# Any Charity shops open in Dublin Bank Holiday Monday?



## Kitty (7 Jun 2010)

HI there, 

Have done a massive clear out over the weekend and have goods to drop to a charity shop - does anyone know if there are any open today - bank holiday Monday? DUblin  - south city centre - 2, 6, 8 or 12 areas?

thanks

Kitty


----------



## Sue Ellen (7 Jun 2010)

Have done the same myself in the past and had to hold onto stuff until following Saturday because of work commitments.  As the staff are voluntary workers you most likely will not find any shops open on a bank holiday.  Most of them close at 4oc or earlier on Saturdays also.


----------



## muffin1973 (7 Jun 2010)

Following on from Kitty's post, anyone know any charity shops that take shoes?
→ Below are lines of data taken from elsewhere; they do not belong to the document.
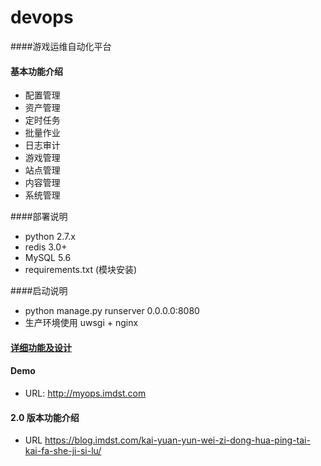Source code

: # devops
####游戏运维自动化平台

#### 基本功能介绍

* 配置管理
* 资产管理
* 定时任务
* 批量作业
* 日志审计
* 游戏管理
* 站点管理
* 内容管理
* 系统管理

####部署说明
* python 2.7.x
* redis 3.0+
* MySQL 5.6
* requirements.txt (模块安装)

####启动说明
* python manage.py runserver 0.0.0.0:8080
* 生产环境使用 uwsgi + nginx 

#### [详细功能及设计](https://blog.imdst.com/ji-hua-kai-fa-ge-jiao-wei-tong-yong-de-you-xi-yun-wei-zi-dong-hua-ping-tai/)

#### Demo
 * URL: http://myops.imdst.com
  
#### 2.0 版本功能介绍
* URL https://blog.imdst.com/kai-yuan-yun-wei-zi-dong-hua-ping-tai-kai-fa-she-ji-si-lu/
 
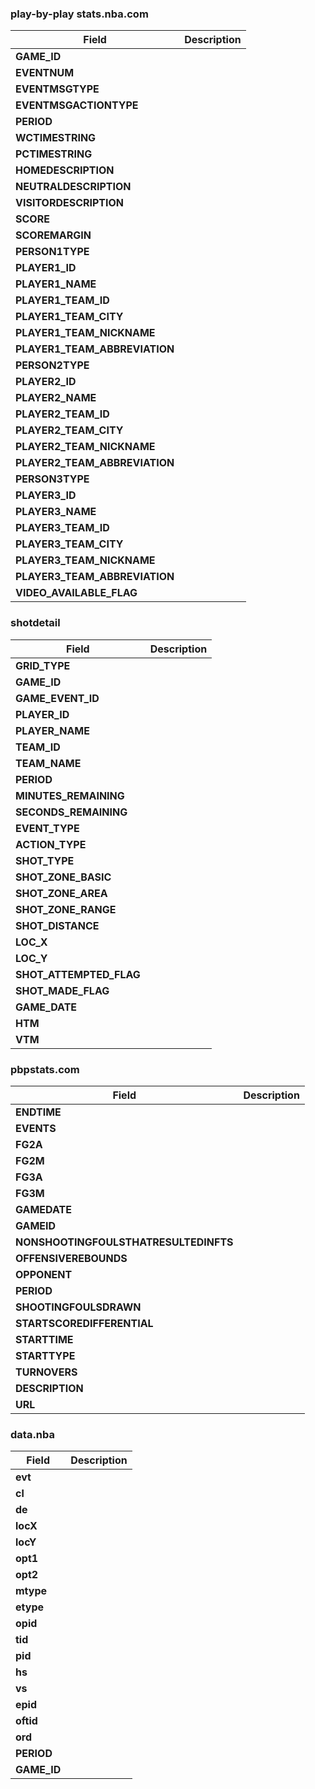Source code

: ### play-by-play stats.nba.com

| Field | Description|
|-------|------------|
|**GAME_ID**||
|**EVENTNUM**||
|**EVENTMSGTYPE**||
|**EVENTMSGACTIONTYPE**||
|**PERIOD**||
|**WCTIMESTRING**||
|**PCTIMESTRING**||
|**HOMEDESCRIPTION**||
|**NEUTRALDESCRIPTION**||
|**VISITORDESCRIPTION**||
|**SCORE**||
|**SCOREMARGIN**||
|**PERSON1TYPE**||
|**PLAYER1_ID**||
|**PLAYER1_NAME**||
|**PLAYER1_TEAM_ID**||
|**PLAYER1_TEAM_CITY**||
|**PLAYER1_TEAM_NICKNAME**||
|**PLAYER1_TEAM_ABBREVIATION**||
|**PERSON2TYPE**||
|**PLAYER2_ID**||
|**PLAYER2_NAME**||
|**PLAYER2_TEAM_ID**||
|**PLAYER2_TEAM_CITY**||
|**PLAYER2_TEAM_NICKNAME**||
|**PLAYER2_TEAM_ABBREVIATION**||
|**PERSON3TYPE**||
|**PLAYER3_ID**||
|**PLAYER3_NAME**||
|**PLAYER3_TEAM_ID**||
|**PLAYER3_TEAM_CITY**||
|**PLAYER3_TEAM_NICKNAME**||
|**PLAYER3_TEAM_ABBREVIATION**||
|**VIDEO_AVAILABLE_FLAG**||

### shotdetail

| Field | Description|
|-------|------------|
|**GRID_TYPE**||
|**GAME_ID**||
|**GAME_EVENT_ID**||
|**PLAYER_ID**||
|**PLAYER_NAME**||
|**TEAM_ID**||
|**TEAM_NAME**||
|**PERIOD**||
|**MINUTES_REMAINING**||
|**SECONDS_REMAINING**||
|**EVENT_TYPE**||
|**ACTION_TYPE**||
|**SHOT_TYPE**||
|**SHOT_ZONE_BASIC**||
|**SHOT_ZONE_AREA**||
|**SHOT_ZONE_RANGE**||
|**SHOT_DISTANCE**||
|**LOC_X**||
|**LOC_Y**||
|**SHOT_ATTEMPTED_FLAG**||
|**SHOT_MADE_FLAG**||
|**GAME_DATE**||
|**HTM**||
|**VTM**||

### pbpstats.com

| Field | Description|
|-------|------------|
|**ENDTIME**||
|**EVENTS**||
|**FG2A**||
|**FG2M**||
|**FG3A**||
|**FG3M**||
|**GAMEDATE**||
|**GAMEID**||
|**NONSHOOTINGFOULSTHATRESULTEDINFTS**||
|**OFFENSIVEREBOUNDS**||
|**OPPONENT**||
|**PERIOD**||
|**SHOOTINGFOULSDRAWN**||
|**STARTSCOREDIFFERENTIAL**||
|**STARTTIME**||
|**STARTTYPE**||
|**TURNOVERS**||
|**DESCRIPTION**||
|**URL**||

### data.nba

| Field | Description|
|-------|------------|
|**evt**||
|**cl**||
|**de**||
|**locX**||
|**locY**||
|**opt1**||
|**opt2**||
|**mtype**||
|**etype**||
|**opid**||
|**tid**||
|**pid**||
|**hs**||
|**vs**||
|**epid**||
|**oftid**||
|**ord**||
|**PERIOD**||
|**GAME_ID**||
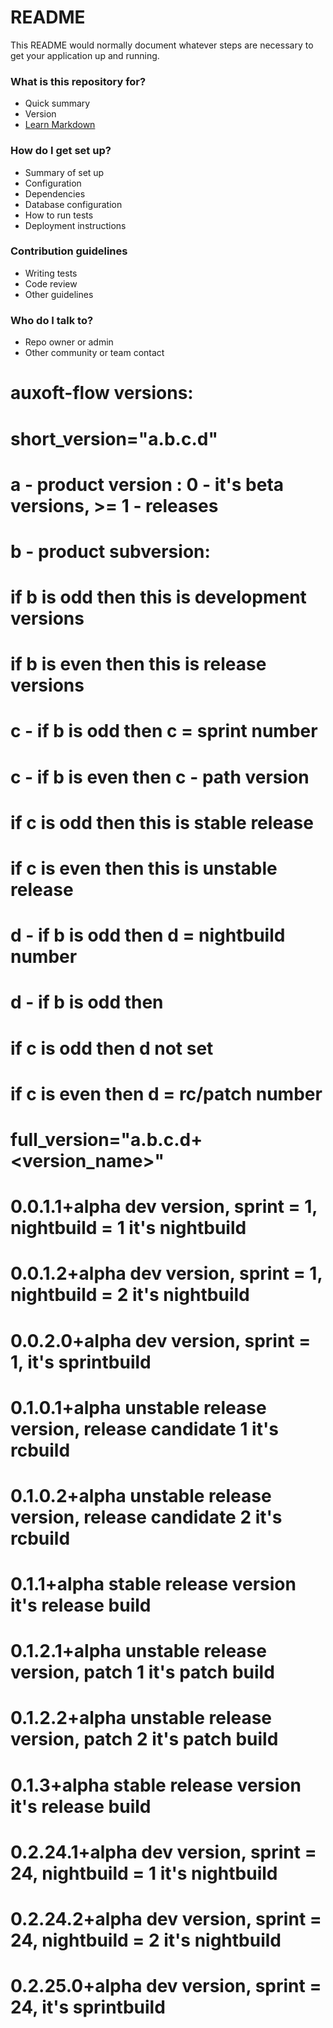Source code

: 
# README #

This README would normally document whatever steps are necessary to get your application up and running.

### What is this repository for? ###

* Quick summary
* Version
* [Learn Markdown](https://bitbucket.org/tutorials/markdowndemo)

### How do I get set up? ###

* Summary of set up
* Configuration
* Dependencies
* Database configuration
* How to run tests
* Deployment instructions

### Contribution guidelines ###

* Writing tests
* Code review
* Other guidelines

### Who do I talk to? ###

* Repo owner or admin
* Other community or team contact





# auxoft-flow versions:
#
# short_version="a.b.c.d"
#   a - product version : 0 - it's beta versions, >= 1 - releases
#   b - product subversion:
#     if b is odd then this is development versions
#     if b is even then this is release versions
#
#   c - if b is odd then c = sprint number
#   c - if b is even then c - path version
#      if c is odd then this is stable release
#      if c is even then this is unstable release
#
#   d - if b is odd then d = nightbuild number
#   d - if b is odd then
#     if c is odd then d not set
#     if c is even then d = rc/patch number
#
# full_version="a.b.c.d+<version_name>"
#
#  0.0.1.1+alpha           dev version, sprint = 1, nightbuild = 1            it's nightbuild
#  0.0.1.2+alpha           dev version, sprint = 1, nightbuild = 2            it's nightbuild
#  0.0.2.0+alpha           dev version, sprint = 1,                           it's sprintbuild
#
#
#  0.1.0.1+alpha           unstable release version, release candidate 1      it's rcbuild
#  0.1.0.2+alpha           unstable release version, release candidate 2      it's rcbuild
#
#  0.1.1+alpha             stable release version                             it's release build
#
#  0.1.2.1+alpha           unstable release version, patch 1                  it's patch build
#  0.1.2.2+alpha           unstable release version, patch 2                  it's patch build
#
#  0.1.3+alpha             stable release version                             it's release build
#
#
#  0.2.24.1+alpha          dev version, sprint = 24, nightbuild = 1           it's nightbuild
#  0.2.24.2+alpha          dev version, sprint = 24, nightbuild = 2           it's nightbuild
#  0.2.25.0+alpha          dev version, sprint = 24,                          it's sprintbuild
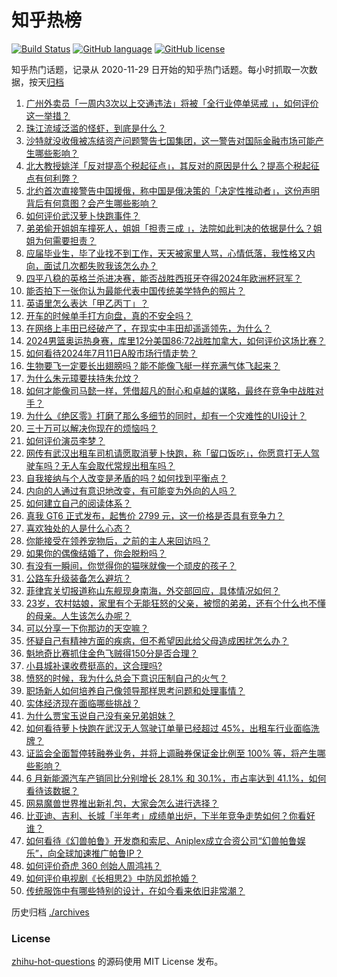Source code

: # 知乎热榜
[![Build Status](https://github.com/ToWeLong/zhihu-hot-questions/workflows/CI/badge.svg)](https://github.com/ToWeLong/zhihu-hot-questions/actions)
[![GitHub language](https://img.shields.io/badge/language-golang-orange.svg)](https://golang.org/)
[![GitHub license](https://img.shields.io/github/license/ToWeLong/zhihu-hot-questions)](https://github.com/ToWeLong/zhihu-hot-questions/blob/main/LICENSE)

知乎热门话题，记录从 2020-11-29 日开始的知乎热门话题。每小时抓取一次数据，按天[归档](./archives)

<!-- BEGIN -->

1. [广州外卖员「一周内3次以上交通违法」将被「全行业停单惩戒 」，如何评价这一举措？](https://www.zhihu.com/question/661120689)
1. [珠江流域泛滥的怪虾，到底是什么？](https://www.zhihu.com/question/660836709)
1. [沙特就没收俄被冻结资产问题警告七国集团，这一警告对国际金融市场可能产生哪些影响？](https://www.zhihu.com/question/661240205)
1. [北大教授姚洋「反对提高个税起征点」，其反对的原因是什么？提高个税起征点有何利弊？](https://www.zhihu.com/question/661233487)
1. [北约首次直接警告中国援俄，称中国是俄决策的「决定性推动者」，这份声明背后有何意图？会产生哪些影响？](https://www.zhihu.com/question/661309625)
1. [如何评价武汉萝卜快跑事件？](https://www.zhihu.com/question/661176762)
1. [弟弟偷开姐姐车撞死人，姐姐「担责三成 」，法院如此判决的依据是什么？姐姐为何需要担责？](https://www.zhihu.com/question/661068086)
1. [应届毕业生，毕了业找不到工作，天天被家里人骂，心情低落，我性格又内向，面试几次都失败我该怎么办？](https://www.zhihu.com/question/407247948)
1. [四平八稳的英格兰杀进决赛，能否战胜西班牙夺得2024年欧洲杯冠军？](https://www.zhihu.com/question/661294949)
1. [能否拍下一张你认为最能代表中国传统美学特色的照片？](https://www.zhihu.com/question/660160451)
1. [英语里怎么表达「甲乙丙丁」？](https://www.zhihu.com/question/21088829)
1. [开车的时候单手打方向盘，真的不安全吗？](https://www.zhihu.com/question/660623964)
1. [在网络上丰田已经破产了，在现实中丰田却遥遥领先，为什么？](https://www.zhihu.com/question/660623552)
1. [2024男篮奥运热身赛，库里12分美国86:72战胜加拿大，如何评价这场比赛？](https://www.zhihu.com/question/661308386)
1. [如何看待2024年7月11日A股市场行情走势？](https://www.zhihu.com/question/661236427)
1. [生物要飞一定要长出翅膀吗？能不能像飞艇一样充满气体飞起来？](https://www.zhihu.com/question/657929334)
1. [为什么朱元璋要扶持朱允炆？](https://www.zhihu.com/question/576536734)
1. [如何才能像司马懿一样，凭借超凡的耐心和卓越的谋略，最终在竞争中战胜对手？](https://www.zhihu.com/question/660798477)
1. [为什么《绝区零》打磨了那么多细节的同时，却有一个灾难性的UI设计？](https://www.zhihu.com/question/661262120)
1. [三十万可以解决你现在的烦恼吗？](https://www.zhihu.com/question/661210666)
1. [如何评价演员李梦？](https://www.zhihu.com/question/265790280)
1. [网传有武汉出租车司机请愿取消萝卜快跑，称「留口饭吃」，你愿意打无人驾驶车吗？无人车会取代常规出租车吗？](https://www.zhihu.com/question/661173112)
1. [自我接纳与个人改变是矛盾的吗？如何找到平衡点？](https://www.zhihu.com/question/661238550)
1. [内向的人通过有意识地改变，有可能变为外向的人吗？](https://www.zhihu.com/question/661130890)
1. [如何建立自己的阅读体系？](https://www.zhihu.com/question/660879307)
1. [真我 GT6 正式发布，起售价 2799 元，这一价格是否具有竞争力？](https://www.zhihu.com/question/661140813)
1. [喜欢独处的人是什么心态？](https://www.zhihu.com/question/658877349)
1. [你能接受在领养宠物后，之前的主人来回访吗？](https://www.zhihu.com/question/660049760)
1. [如果你的偶像结婚了，你会脱粉吗？](https://www.zhihu.com/question/660873839)
1. [有没有一瞬间，你觉得你的猫咪就像一个顽皮的孩子？](https://www.zhihu.com/question/659431491)
1. [公路车升级装备怎么避坑？](https://www.zhihu.com/question/659363083)
1. [菲律宾关切报道称山东舰现身南海，外交部回应，具体情况如何？](https://www.zhihu.com/question/661236221)
1. [23岁，农村姑娘，家里有个无能狂怒的父亲，被惯的弟弟，还有个什么也不懂的母亲。人生该怎么办呢？](https://www.zhihu.com/question/661253520)
1. [可以分享一下你那边的天空嘛？](https://www.zhihu.com/question/658933395)
1. [怀疑自己有精神方面的疾病，但不希望因此给父母造成困扰怎么办？](https://www.zhihu.com/question/661091595)
1. [魁地奇比赛抓住金色飞贼得150分是否合理？](https://www.zhihu.com/question/29757316)
1. [小县城补课收费挺高的，这合理吗?](https://www.zhihu.com/question/661181835)
1. [愤怒的时候，我为什么总会下意识压制自己的火气？](https://www.zhihu.com/question/661004577)
1. [职场新人如何培养自己像领导那样思考问题和处理事情？](https://www.zhihu.com/question/660946032)
1. [实体经济现在面临哪些挑战？](https://www.zhihu.com/question/660127663)
1. [为什么贾宝玉说自己没有亲兄弟姐妹？](https://www.zhihu.com/question/660708399)
1. [如何看待萝卜快跑在武汉无人驾驶订单量已经超过 45%，出租车行业面临洗牌？](https://www.zhihu.com/question/661130346)
1. [证监会全面暂停转融券业务，并将上调融券保证金比例至 100% 等，将产生哪些影响？](https://www.zhihu.com/question/661263421)
1. [6 月新能源汽车产销同比分别增长 28.1% 和 30.1%，市占率达到 41.1%，如何看待该数据？](https://www.zhihu.com/question/661232965)
1. [网易魔兽世界推出新礼包，大家会怎么进行选择？](https://www.zhihu.com/question/661213732)
1. [比亚迪、吉利、长城「半年考」成绩单出炉，下半年竞争走势如何？你看好谁？](https://www.zhihu.com/question/661155785)
1. [如何看待《幻兽帕鲁》开发商和索尼、Aniplex成立合资公司“幻兽帕鲁娱乐”，向全球加速推广帕鲁IP？](https://www.zhihu.com/question/661239188)
1. [如何评价奇虎 360 创始人周鸿祎？](https://www.zhihu.com/question/19553856)
1. [如何评价电视剧《长相思2》中防风邶抢婚？](https://www.zhihu.com/question/661208704)
1. [传统服饰中有哪些特别的设计，在如今看来依旧非常潮？](https://www.zhihu.com/question/661141249)

<!-- END -->

历史归档 [./archives](./archives)


### License
[zhihu-hot-questions](https://github.com/towelong/zhihu-hot-questions) 的源码使用 MIT License 发布。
I did a big clear out last weekend and my husband brought the clothes to a charity shop on Saturday, but they said they didn't take shoes?  The shoes are barely worn, some not worn at all and I'd rather give them to somewhere that could make use of them than just chuck them out.

thanks

M


----------



## Kitty (7 Jun 2010)

Thanks.  Yeah  - that's pretty much what I thought.  I tried ringing a few this morning and got no answer.  Will ring a few through the week to see what they take & what they are not interested in and make a trip next Sat.  Sorry dont know re the shoes.  
Kitty


----------



## jacobean (7 Jun 2010)

I've given shoes in at the Oxfam on Georges Street.


----------



## gillarosa (8 Jun 2010)

Don't know about BH Monday's but for reference there are about 2 / 3 charity shops on Capel Street which open on Sunday's. Most take shoes.


----------